A year and half ago, we launched support for PHP on Heroku, built from the ground up with modern features designed to give developers a more elegant and productive experience on the platform. Last week, we made PHP 7 available on top of a new, reworked version of our PHP support, and our users are adopting PHP 7’s exciting new features and stellar performance improvements quickly—we’re already seeing PHP 7 being used in the majority of PHP deploys on Heroku.

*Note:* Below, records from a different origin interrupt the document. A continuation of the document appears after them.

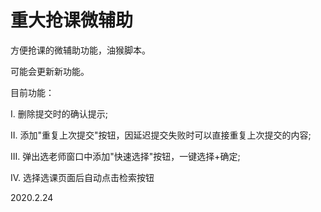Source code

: # 重大抢课微辅助
方便抢课的微辅助功能，油猴脚本。

可能会更新新功能。

目前功能：

I. 删除提交时的确认提示; 

II. 添加"重复上次提交"按钮，因延迟提交失败时可以直接重复上次提交的内容; 

III. 弹出选老师窗口中添加"快速选择"按钮，一键选择+确定; 

IV. 选择选课页面后自动点击检索按钮


2020.2.24
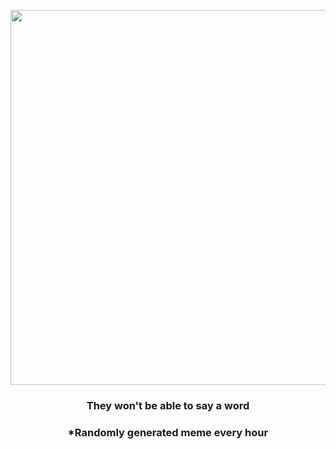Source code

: <p align="center">
        <img src="https://i.redd.it/3qgc9een9i0a1.jpg" width="600" height="600">
        </p>
        <h3 align="center">They won't be able to say a word</h3>
        <h3 align="center">*Randomly generated meme every hour</h3>
    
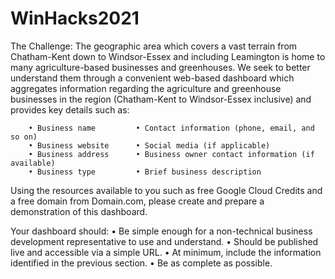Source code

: # WinHacks2021
The Challenge:
	The geographic area which covers a vast terrain from Chatham-Kent down to Windsor-Essex and including Leamington is home to many agriculture-based businesses and greenhouses. We seek to better understand them through a convenient web-based dashboard which aggregates information regarding the agriculture and greenhouse businesses in the region (Chatham-Kent to Windsor-Essex inclusive) and provides key details such as:

		• Business name			• Contact information (phone, email, and so on)
		• Business website		• Social media (if applicable)
		• Business address		• Business owner contact information (if available)
		• Business type			• Brief business description

Using the resources available to you such as free Google Cloud Credits and a free domain from Domain.com, please create and prepare a demonstration of this dashboard.

Your dashboard should:
	• Be simple enough for a non-technical business development representative to use and understand.
	• Should be published live and accessible via a simple URL.
	• At minimum, include the information identified in the previous section.
	• Be as complete as possible.
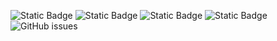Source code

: ![Static Badge](https://img.shields.io/badge/blacklists-60-000000) ![Static Badge](https://img.shields.io/badge/blacklisted-2716250-cc0000) ![Static Badge](https://img.shields.io/badge/whitelisted-2242-00CC00) ![Static Badge](https://img.shields.io/badge/streaming_blacklist-28106-000000) ![GitHub issues](https://img.shields.io/github/issues/fabriziosalmi/blacklists)
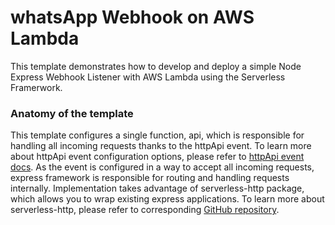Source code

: # whatsApp Webhook on AWS Lambda

This template demonstrates how to develop and deploy a simple Node Express Webhook Listener with AWS Lambda using the Serverless Framerwork.

### Anatomy of the template

This template configures a single function, api, which is responsible for handling all incoming requests thanks to the httpApi event. To learn more about httpApi event configuration options, please refer to [httpApi event docs](https://www.serverless.com/framework/docs/providers/aws/events/http-api/). As the event is configured in a way to accept all incoming requests, express framework is responsible for routing and handling requests internally. Implementation takes advantage of serverless-http package, which allows you to wrap existing express applications. To learn more about serverless-http, please refer to corresponding [GitHub repository](https://github.com/dougmoscrop/serverless-http).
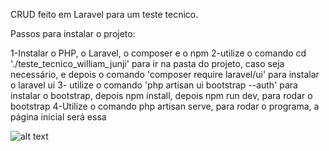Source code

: CRUD feito em Laravel para um teste tecnico.

Passos para instalar o projeto: 

1-Instalar o PHP, o Laravel, o composer e o npm
2-utilize o comando  cd './teste_tecnico_william_junji' para ir na pasta do projeto, caso seja necessário, e depois o comando 'composer require laravel/ui' para instalar o laravel ui
3- utilize o comando 'php artisan ui bootstrap --auth' para instalar o bootstrap, depois npm install, depois npm run dev, para rodar o bootstrap
4-Utilize o comando php artisan serve, para rodar o programa, a página inicial será essa 

![alt text]([http://url/to/img.png](https://drive.google.com/file/d/1oUV8t2IJCBFDoEfwbv1GvRVDQrB0uI_T/view?usp=sharing)https://drive.google.com/file/d/1oUV8t2IJCBFDoEfwbv1GvRVDQrB0uI_T/view?usp=sharing)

Under the hood, much of the logic that handles a deploy has changed, but not the fundamental principles upon which our support for PHP applications is designed. We've always been determined to provide a fully standards-based implementation that does not rely on proprietary configuration or magic behavior, and that means building on top of a great foundation of tools.

Composer Rising

Inspired by an explosion of collaboration in Open Source that had been sparked by GitHub in general and their Pull Requests 2.0 in particular, the PHP ecosystem witnessed the birth of Composer in 2011. Thanks to the inspiring and ongoing work of Jordi Boggiano, Nils Adermann, and all other contributors to the Composer project, the result has been a perpetual cycle of growth in collaboration, quality and popularity across frameworks and libraries.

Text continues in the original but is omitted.